Every line of the material below in which "PluginPage" shows up is to be located and copied.

+ + + +

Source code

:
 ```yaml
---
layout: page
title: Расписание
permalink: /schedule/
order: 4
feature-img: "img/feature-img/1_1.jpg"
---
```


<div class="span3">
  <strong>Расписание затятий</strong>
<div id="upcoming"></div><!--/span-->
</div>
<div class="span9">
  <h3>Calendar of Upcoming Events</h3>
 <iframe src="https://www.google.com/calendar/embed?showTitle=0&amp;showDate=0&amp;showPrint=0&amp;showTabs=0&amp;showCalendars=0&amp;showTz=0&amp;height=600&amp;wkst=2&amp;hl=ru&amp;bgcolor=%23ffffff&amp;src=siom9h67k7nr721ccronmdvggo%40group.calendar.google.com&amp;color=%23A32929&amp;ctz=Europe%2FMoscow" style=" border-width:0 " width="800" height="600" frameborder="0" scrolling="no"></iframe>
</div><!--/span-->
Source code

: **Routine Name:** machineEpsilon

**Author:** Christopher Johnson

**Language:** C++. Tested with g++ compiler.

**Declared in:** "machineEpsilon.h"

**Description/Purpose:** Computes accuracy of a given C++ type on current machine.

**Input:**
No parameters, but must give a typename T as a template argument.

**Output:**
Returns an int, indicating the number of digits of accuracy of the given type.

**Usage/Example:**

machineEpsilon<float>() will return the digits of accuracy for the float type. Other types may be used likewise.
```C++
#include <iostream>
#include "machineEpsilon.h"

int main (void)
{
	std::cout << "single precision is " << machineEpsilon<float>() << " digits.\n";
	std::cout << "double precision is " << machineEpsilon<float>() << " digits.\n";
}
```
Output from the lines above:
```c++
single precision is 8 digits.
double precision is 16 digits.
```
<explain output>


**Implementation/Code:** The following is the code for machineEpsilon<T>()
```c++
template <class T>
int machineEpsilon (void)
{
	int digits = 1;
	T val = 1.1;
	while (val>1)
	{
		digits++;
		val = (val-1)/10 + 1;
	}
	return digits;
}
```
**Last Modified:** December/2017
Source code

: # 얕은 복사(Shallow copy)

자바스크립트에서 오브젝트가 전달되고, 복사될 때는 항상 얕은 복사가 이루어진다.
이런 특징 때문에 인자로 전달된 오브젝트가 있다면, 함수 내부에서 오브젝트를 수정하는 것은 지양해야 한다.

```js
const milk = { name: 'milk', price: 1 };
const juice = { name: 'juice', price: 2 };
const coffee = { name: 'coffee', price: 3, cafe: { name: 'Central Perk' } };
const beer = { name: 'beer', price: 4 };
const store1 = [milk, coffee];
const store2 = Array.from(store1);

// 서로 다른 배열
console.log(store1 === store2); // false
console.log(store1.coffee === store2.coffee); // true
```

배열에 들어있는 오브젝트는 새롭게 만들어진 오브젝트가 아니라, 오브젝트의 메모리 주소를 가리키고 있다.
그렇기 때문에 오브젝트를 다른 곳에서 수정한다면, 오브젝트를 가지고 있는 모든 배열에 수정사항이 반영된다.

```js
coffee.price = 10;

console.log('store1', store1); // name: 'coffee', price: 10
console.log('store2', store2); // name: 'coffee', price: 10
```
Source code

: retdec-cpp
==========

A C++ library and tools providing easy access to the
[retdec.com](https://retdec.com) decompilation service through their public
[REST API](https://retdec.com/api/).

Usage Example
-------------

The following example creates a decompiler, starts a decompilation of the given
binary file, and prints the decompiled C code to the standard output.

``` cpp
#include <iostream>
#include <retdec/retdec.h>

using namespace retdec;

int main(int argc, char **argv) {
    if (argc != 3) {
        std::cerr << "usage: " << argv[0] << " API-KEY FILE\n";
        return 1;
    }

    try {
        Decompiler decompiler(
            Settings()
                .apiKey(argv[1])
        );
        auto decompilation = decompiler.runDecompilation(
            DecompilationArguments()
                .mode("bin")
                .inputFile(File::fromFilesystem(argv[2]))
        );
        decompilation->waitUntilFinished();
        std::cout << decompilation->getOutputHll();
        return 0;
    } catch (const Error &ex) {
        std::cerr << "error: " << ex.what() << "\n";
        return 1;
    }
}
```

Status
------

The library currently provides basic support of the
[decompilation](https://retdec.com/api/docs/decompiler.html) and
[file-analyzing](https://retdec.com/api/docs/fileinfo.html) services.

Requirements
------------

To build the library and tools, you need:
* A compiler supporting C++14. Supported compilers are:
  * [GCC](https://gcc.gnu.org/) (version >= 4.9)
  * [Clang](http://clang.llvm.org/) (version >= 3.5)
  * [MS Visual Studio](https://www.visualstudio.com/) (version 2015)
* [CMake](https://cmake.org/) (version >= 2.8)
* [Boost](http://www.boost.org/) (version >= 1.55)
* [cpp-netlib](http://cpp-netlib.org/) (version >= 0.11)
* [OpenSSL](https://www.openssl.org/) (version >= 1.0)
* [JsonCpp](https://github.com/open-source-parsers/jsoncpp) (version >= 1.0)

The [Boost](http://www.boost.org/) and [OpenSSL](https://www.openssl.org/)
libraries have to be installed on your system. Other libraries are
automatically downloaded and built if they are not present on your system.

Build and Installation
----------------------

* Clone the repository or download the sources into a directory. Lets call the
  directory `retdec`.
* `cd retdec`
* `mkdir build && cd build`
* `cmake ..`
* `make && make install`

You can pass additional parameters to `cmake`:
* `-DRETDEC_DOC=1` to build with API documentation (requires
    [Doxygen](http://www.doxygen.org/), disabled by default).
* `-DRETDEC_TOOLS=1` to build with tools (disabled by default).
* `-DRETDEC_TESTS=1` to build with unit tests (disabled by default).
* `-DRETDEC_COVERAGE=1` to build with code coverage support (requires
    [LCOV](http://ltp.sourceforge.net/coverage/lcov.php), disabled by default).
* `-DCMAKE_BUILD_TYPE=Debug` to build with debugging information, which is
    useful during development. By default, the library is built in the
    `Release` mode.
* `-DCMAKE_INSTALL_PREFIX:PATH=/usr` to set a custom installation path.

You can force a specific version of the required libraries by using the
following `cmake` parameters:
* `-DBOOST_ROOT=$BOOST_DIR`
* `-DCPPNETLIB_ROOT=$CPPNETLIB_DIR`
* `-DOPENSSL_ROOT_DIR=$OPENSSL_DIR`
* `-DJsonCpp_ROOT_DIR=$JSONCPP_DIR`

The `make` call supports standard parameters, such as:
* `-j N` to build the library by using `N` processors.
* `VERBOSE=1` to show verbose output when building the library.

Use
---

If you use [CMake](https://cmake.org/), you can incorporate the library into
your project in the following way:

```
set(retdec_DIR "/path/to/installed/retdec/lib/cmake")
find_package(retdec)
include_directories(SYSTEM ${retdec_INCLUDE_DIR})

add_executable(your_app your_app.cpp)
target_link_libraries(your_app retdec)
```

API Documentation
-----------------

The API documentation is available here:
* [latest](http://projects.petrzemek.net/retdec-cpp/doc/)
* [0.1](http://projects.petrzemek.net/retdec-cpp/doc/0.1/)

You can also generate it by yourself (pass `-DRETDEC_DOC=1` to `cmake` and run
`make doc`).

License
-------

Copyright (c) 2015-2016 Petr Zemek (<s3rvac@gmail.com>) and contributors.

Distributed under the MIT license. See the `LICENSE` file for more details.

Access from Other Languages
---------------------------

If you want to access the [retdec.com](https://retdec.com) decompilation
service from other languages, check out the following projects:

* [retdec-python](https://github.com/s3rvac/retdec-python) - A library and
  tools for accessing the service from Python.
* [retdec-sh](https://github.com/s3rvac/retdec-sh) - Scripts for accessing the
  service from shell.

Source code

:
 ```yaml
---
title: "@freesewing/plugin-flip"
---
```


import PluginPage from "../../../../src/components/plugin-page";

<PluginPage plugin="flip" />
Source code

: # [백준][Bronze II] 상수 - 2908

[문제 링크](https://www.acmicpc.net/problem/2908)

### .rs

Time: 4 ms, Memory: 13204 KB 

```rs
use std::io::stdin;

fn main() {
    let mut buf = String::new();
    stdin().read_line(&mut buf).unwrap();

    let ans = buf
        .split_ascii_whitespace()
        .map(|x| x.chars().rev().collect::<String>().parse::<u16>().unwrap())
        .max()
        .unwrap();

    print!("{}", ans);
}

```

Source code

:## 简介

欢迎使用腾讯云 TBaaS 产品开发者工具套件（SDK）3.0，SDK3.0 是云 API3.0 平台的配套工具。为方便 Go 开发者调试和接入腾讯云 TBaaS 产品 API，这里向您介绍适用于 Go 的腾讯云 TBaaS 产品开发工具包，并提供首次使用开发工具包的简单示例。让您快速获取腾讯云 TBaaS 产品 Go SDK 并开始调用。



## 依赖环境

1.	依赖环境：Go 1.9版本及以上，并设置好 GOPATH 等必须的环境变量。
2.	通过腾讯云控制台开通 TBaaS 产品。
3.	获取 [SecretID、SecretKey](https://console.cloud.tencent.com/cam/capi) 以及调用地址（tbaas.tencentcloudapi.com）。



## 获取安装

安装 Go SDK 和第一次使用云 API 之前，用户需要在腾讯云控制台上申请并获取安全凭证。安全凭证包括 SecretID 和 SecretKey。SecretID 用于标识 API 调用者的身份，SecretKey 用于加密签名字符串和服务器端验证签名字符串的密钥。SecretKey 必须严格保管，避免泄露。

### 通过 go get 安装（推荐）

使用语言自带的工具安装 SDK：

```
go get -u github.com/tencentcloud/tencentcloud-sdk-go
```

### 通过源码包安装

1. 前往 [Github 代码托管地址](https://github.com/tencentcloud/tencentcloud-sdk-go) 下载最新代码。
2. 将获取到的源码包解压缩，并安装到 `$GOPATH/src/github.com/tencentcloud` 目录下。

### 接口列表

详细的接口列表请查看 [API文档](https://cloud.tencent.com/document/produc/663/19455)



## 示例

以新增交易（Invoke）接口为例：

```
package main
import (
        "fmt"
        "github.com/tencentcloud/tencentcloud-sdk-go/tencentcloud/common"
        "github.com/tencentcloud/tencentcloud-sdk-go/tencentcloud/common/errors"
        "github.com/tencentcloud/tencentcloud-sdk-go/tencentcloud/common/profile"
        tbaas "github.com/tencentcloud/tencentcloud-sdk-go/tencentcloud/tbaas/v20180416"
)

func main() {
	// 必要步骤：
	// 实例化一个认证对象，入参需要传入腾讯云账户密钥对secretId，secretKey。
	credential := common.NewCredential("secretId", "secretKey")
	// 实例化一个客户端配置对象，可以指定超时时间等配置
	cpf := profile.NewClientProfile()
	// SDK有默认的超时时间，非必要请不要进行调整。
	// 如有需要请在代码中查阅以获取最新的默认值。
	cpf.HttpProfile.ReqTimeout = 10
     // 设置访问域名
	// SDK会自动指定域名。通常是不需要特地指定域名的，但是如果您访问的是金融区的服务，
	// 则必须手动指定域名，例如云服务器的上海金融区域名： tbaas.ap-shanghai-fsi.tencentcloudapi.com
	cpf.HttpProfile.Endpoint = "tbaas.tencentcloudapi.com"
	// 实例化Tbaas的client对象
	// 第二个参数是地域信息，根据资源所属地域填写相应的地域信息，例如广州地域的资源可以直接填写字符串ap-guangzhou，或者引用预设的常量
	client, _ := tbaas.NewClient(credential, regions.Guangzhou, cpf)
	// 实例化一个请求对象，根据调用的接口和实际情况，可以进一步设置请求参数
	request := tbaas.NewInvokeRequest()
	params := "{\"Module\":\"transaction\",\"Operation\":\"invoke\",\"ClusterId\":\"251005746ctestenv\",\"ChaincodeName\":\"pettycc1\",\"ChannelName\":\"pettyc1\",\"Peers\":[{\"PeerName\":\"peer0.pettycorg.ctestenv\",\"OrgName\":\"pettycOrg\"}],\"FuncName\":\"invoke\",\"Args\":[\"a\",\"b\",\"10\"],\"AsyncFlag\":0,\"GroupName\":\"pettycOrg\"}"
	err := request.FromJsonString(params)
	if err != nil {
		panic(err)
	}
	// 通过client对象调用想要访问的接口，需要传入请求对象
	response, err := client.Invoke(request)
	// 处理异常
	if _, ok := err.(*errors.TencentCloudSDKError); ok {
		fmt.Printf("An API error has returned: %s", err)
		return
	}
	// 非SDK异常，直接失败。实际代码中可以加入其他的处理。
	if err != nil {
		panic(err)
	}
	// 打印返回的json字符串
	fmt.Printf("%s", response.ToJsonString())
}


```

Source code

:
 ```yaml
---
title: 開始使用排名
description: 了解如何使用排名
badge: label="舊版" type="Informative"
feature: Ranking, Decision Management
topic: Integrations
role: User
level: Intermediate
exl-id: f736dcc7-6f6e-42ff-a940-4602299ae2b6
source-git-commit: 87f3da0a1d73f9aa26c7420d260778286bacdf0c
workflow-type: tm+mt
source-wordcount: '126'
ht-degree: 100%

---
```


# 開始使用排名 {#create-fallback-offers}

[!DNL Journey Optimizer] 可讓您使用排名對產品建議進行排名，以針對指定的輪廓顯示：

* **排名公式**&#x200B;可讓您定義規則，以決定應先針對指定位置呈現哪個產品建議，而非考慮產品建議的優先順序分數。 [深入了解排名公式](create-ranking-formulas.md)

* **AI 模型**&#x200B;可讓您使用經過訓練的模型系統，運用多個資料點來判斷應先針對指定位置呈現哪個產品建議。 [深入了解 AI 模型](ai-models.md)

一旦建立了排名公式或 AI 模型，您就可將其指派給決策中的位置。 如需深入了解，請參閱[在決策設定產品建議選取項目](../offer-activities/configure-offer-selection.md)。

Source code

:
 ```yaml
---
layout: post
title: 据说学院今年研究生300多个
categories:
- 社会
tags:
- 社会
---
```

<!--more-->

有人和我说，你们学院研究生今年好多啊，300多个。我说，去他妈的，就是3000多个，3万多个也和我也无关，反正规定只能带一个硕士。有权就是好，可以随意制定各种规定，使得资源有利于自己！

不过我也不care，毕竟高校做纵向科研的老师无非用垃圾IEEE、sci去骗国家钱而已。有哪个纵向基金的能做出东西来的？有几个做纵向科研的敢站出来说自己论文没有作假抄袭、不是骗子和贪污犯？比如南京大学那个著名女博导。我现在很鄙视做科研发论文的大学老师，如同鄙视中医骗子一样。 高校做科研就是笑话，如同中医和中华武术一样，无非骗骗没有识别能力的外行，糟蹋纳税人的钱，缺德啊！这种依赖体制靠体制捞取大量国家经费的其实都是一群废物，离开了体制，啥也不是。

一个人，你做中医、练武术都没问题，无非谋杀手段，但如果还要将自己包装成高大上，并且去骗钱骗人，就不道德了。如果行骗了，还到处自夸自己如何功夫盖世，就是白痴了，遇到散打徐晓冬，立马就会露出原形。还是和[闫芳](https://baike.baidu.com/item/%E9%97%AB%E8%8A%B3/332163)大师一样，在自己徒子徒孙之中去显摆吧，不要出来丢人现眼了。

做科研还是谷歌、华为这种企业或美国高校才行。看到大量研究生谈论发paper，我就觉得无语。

+ + + +

**Answer for this exercise:**
import PluginPage from "../../../../src/components/plugin-page";
<PluginPage plugin="flip" />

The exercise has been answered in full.